"Homicide: Life on the Street" drops on Peacock today

Gift article from New York Times

Looks like they managed to clear the music rights. I caught some of it when it first aired, but was never able to watch it consistently. This might be the thing that pushes me over the edge and convinces me to sign up for Peacock.

On a tangent, but related…what is the logic behind not granting permission to use a piece of music that was already licensed before? I asked this once before on the Dope, but I think I might have worded my question imprecisely.

Let’s say I own the rights to a particular piece of music that’s used in a TV show, but when I licensed it for broadcast, the contract didn’t anticipate a new medium (DVD, streaming, hologram, whatever). If the show is not airing/streaming/whatever, I am getting no revenue for the music I licensed (at least not through that vehicle). If I agree to license the music, I get revenue, even if it’s not a ton. I understand that greed capitalism incentivizes me to get as much for the music as I possibly can, but isn’t any revenue better than no revenue? I’ve never really understood this.

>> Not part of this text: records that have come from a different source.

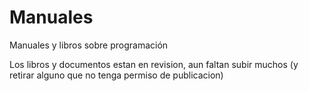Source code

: # Manuales
Manuales y libros sobre programación

Los libros y documentos estan en revision, aun faltan subir muchos (y retirar alguno que no tenga permiso de publicacion)

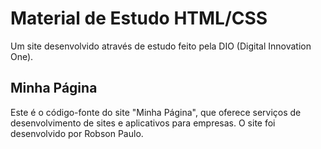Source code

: 
# Material de Estudo HTML/CSS

Um site desenvolvido através de estudo feito pela DIO (Digital Innovation One).


## Minha Página

Este é o código-fonte do site "Minha Página", que oferece serviços de desenvolvimento de sites e aplicativos para empresas. O site foi desenvolvido por Robson Paulo.
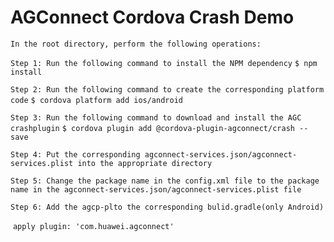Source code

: # AGConnect Cordova Crash Demo

`In the root directory, perform the following operations:`

`Step 1: Run the following command to install the NPM dependency`
`$ npm install`

`Step 2: Run the following command to create the corresponding platform code`
`$ cordova platform add ios/android`

`Step 3: Run the following command to download and install the AGC crashplugin`
`$ cordova plugin add @cordova-plugin-agconnect/crash --save`

`Step 4: Put the corresponding agconnect-services.json/agconnect-services.plist into the appropriate directory`

`Step 5: Change the package name in the config.xml file to the package name in the agconnect-services.json/agconnect-services.plist file`

`Step 6: Add the agcp-plto the corresponding bulid.gradle(only Android)`

​     `apply plugin: 'com.huawei.agconnect'`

Anyway, “Homicide” will be streaming, and that’s a good thing.

Sometimes it’s not really a matter of “any revenue is better than no revenue”. It’s sometimes a matter of not wanting to normalize a lower price * - if I license the streaming rights to Homicide for $X, it’s going to limit how much I can charge in the future for streaming rights to that song.

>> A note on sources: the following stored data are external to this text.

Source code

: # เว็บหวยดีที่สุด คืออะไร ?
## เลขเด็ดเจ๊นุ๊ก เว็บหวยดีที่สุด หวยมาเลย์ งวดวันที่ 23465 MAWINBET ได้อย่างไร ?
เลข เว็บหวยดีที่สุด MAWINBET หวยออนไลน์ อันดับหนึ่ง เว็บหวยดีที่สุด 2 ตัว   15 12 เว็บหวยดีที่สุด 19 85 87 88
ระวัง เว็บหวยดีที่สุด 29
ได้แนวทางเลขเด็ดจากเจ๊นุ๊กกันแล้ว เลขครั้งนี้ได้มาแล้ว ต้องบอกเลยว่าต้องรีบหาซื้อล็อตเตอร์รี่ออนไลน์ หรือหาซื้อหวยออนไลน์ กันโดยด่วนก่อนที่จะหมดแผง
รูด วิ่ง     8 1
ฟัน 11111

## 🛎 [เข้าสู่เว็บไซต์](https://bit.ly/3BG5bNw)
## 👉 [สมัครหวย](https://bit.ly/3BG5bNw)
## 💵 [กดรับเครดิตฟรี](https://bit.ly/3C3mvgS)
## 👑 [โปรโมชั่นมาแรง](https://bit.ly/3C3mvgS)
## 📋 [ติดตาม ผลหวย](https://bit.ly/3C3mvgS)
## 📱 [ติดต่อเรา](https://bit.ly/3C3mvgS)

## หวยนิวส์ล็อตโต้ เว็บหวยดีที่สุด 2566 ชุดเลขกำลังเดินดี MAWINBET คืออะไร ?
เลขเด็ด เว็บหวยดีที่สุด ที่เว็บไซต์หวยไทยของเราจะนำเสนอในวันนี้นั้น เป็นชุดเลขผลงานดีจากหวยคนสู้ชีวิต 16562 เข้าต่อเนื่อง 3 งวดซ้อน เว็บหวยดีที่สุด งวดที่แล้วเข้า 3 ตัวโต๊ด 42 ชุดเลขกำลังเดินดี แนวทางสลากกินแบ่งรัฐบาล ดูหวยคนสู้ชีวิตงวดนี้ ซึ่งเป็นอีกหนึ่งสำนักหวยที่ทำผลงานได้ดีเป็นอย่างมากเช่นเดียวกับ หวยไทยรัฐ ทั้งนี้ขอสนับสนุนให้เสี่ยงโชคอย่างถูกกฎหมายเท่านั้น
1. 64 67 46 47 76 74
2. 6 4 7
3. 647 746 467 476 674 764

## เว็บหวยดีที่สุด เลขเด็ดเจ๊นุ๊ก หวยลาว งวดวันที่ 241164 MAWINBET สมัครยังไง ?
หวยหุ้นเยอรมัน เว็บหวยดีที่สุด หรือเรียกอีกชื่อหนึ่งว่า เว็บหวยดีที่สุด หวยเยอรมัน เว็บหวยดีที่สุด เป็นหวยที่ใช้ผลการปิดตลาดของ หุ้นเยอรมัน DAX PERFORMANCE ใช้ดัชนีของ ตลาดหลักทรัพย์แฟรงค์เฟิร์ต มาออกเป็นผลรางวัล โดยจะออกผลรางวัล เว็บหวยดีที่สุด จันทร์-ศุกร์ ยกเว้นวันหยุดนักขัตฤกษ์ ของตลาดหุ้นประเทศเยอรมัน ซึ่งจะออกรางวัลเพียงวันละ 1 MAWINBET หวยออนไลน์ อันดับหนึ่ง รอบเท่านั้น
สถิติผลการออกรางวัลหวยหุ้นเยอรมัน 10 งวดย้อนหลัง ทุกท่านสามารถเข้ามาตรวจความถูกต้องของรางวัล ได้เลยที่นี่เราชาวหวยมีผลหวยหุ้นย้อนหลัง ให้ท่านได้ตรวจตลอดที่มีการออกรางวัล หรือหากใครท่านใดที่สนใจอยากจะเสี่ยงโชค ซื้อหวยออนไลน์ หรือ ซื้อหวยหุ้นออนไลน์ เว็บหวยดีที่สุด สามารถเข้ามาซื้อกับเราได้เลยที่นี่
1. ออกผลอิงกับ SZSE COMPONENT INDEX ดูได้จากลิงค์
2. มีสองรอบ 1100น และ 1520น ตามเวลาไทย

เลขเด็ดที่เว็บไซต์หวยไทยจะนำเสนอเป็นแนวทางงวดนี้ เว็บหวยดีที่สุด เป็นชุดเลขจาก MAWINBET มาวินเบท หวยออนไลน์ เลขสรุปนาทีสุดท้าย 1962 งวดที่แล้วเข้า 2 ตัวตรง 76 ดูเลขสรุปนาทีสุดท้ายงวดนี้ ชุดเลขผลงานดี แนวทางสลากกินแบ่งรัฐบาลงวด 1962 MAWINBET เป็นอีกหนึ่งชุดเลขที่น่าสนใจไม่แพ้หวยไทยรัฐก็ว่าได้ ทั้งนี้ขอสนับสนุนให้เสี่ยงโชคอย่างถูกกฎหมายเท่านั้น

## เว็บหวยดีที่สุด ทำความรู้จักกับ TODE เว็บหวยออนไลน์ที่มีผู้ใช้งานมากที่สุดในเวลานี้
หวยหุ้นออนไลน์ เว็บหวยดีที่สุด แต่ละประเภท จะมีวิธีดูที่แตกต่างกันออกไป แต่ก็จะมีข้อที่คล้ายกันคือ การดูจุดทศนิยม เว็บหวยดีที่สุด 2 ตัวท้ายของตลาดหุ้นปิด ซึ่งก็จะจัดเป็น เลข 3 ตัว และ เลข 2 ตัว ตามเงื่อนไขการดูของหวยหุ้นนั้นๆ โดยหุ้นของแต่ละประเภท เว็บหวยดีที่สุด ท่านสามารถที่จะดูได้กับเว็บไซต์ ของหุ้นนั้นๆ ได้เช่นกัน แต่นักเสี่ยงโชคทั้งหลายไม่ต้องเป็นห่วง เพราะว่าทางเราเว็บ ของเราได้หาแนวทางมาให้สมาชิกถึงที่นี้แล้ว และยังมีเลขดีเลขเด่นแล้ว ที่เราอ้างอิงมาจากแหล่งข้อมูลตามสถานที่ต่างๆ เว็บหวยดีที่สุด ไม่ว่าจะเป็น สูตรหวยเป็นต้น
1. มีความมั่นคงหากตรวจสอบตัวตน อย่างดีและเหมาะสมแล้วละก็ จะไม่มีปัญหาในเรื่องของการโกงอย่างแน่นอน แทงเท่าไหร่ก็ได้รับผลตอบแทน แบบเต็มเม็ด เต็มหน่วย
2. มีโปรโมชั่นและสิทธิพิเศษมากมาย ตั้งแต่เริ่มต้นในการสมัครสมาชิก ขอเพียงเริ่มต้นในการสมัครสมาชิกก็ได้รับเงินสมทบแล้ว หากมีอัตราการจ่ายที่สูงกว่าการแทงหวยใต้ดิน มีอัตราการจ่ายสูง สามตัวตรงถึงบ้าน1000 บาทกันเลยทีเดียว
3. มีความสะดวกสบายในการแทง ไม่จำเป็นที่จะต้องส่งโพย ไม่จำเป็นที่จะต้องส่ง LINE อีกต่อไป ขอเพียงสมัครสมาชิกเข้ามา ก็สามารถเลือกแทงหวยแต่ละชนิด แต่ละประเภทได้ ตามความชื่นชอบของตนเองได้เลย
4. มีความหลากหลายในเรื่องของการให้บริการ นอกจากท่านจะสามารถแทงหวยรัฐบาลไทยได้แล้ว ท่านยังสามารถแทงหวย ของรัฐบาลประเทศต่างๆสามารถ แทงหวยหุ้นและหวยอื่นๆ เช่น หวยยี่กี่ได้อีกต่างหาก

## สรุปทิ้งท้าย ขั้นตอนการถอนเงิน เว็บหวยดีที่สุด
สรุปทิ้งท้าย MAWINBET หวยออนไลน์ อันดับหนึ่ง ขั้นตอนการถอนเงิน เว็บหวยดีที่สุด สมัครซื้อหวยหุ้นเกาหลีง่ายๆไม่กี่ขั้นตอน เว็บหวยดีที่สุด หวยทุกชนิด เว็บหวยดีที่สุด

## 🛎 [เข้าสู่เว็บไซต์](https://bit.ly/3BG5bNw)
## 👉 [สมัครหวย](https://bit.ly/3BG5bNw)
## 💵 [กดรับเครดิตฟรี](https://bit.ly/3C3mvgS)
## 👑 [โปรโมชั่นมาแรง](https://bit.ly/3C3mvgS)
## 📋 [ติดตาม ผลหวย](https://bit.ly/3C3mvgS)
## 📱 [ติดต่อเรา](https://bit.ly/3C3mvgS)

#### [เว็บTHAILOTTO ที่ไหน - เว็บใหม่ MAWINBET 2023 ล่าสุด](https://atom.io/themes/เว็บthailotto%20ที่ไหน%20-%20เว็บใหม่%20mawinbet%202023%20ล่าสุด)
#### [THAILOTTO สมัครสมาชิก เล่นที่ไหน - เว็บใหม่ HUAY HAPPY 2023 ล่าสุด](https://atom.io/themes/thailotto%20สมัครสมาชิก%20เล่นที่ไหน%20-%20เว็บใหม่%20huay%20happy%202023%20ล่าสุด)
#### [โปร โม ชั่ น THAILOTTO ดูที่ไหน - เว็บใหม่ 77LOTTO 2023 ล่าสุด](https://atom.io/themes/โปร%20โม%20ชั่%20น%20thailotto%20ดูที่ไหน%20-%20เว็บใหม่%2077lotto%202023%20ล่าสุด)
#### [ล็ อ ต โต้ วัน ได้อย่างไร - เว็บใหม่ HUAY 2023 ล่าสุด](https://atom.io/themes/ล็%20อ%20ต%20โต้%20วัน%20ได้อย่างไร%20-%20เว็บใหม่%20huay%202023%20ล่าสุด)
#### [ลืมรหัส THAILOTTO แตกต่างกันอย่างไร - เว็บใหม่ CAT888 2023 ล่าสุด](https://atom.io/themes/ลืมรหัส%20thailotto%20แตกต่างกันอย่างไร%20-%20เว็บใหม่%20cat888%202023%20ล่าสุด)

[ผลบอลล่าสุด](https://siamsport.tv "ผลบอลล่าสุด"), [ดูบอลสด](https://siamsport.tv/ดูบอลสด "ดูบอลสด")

And sometimes it’s not even about the price- it’s about the difficulty of tracking down the rights holders for all the songs used in a series.

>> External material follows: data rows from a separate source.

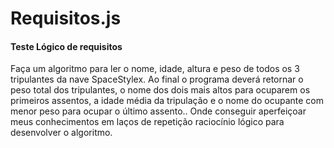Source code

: # Requisitos.js
<h4>Teste Lógico de requisitos</h4>
Faça um algoritmo para ler o nome, idade, altura e peso de todos os 3 tripulantes da nave SpaceStylex. Ao final o programa deverá retornar o peso total dos tripulantes, o nome dos dois mais altos para ocuparem os 
primeiros assentos, a idade média da tripulação e o nome do ocupante com menor peso para ocupar o último assento..</h3>
Onde conseguir aperfeiçoar meus conhecimentos em laços de repetição raciocínio lógico para desenvolver o algoritmo.
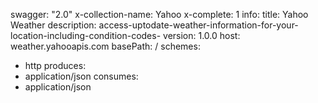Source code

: swagger: "2.0"
x-collection-name: Yahoo
x-complete: 1
info:
  title: Yahoo Weather
  description: access-uptodate-weather-information-for-your-location-including-condition-codes-
  version: 1.0.0
host: weather.yahooapis.com
basePath: /
schemes:
- http
produces:
- application/json
consumes:
- application/json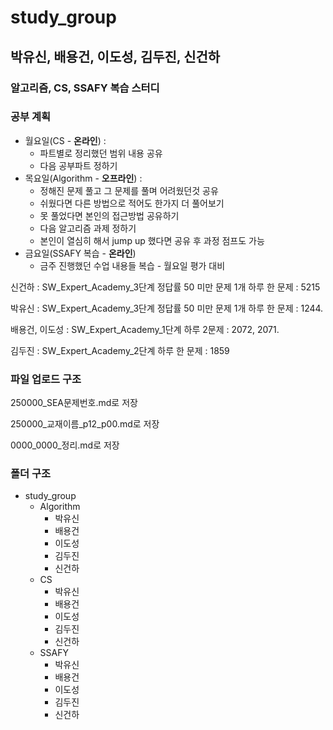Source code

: # study_group

## 박유신, 배용건, 이도성, 김두진, 신건하
### 알고리즘, CS, SSAFY 복습 스터디

### 공부 계획
- 월요일(CS - **온라인**) :
  - 파트별로 정리했던 범위 내용 공유
  - 다음 공부파트 정하기
- 목요일(Algorithm - **오프라인**) :
  - 정해진 문제 풀고 그 문제를 풀며 어려웠던것 공유
  - 쉬웠다면 다른 방법으로 적어도 한가지 더 풀어보기
  - 못 풀었다면 본인의 접근방법 공유하기
  - 다음 알고리즘 과제 정하기
  - 본인이 열심히 해서 jump up 했다면 공유 후 과정 점프도 가능
- 금요일(SSAFY 복습 - **온라인**)
  - 금주 진행했던 수업 내용들 복습 - 월요일 평가 대비

신건하 : SW_Expert_Academy_3단계 정답률 50 미만 문제 1개 하루 한 문제 : 5215

박유신 : SW_Expert_Academy_3단계 정답률 50 미만 문제 1개 하루 한 문제 : 1244.

배용건, 이도성 : SW_Expert_Academy_1단계 하루 2문제 : 2072, 2071.

김두진 : SW_Expert_Academy_2단계 하루 한 문제 : 1859

### 파일 업로드 구조
250000_SEA문제번호.md로 저장

250000_교재이름_p12_p00.md로 저장

0000_0000_정리.md로 저장

### 폴더 구조
- study_group
  - Algorithm
    - 박유신
    - 배용건
    - 이도성
    - 김두진
    - 신건하
  - CS
    - 박유신
    - 배용건
    - 이도성
    - 김두진
    - 신건하
  - SSAFY
    - 박유신
    - 배용건
    - 이도성
    - 김두진
    - 신건하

What I’m not sure about regarding Homicide is how necessary it really was to get the songs that were used in the original broadcast. There have been other shows that replaced the music and I just don’t remember whether Homicide was one of the shows where the original music was important.

* I’m dying to ditch cable, but the problem is that my husband’s sports channels are not all available on Fubo or Hulu etc. There used to be one or two that had all the channels he wants, but one channel was dropped by all of those services because they couldn’t agree on the fee. If they lower the price to what Fubo/Hulu are willing to pay, then cable providers will want a lower price too. It’s eventually going to cause a spiral , where even more cable subscribers cut the cord because they don’t want to pay inflated prices for sports networks they don’t want which causes the price the networks charges the cable providers to increase which causes more people to cut the cord and so on…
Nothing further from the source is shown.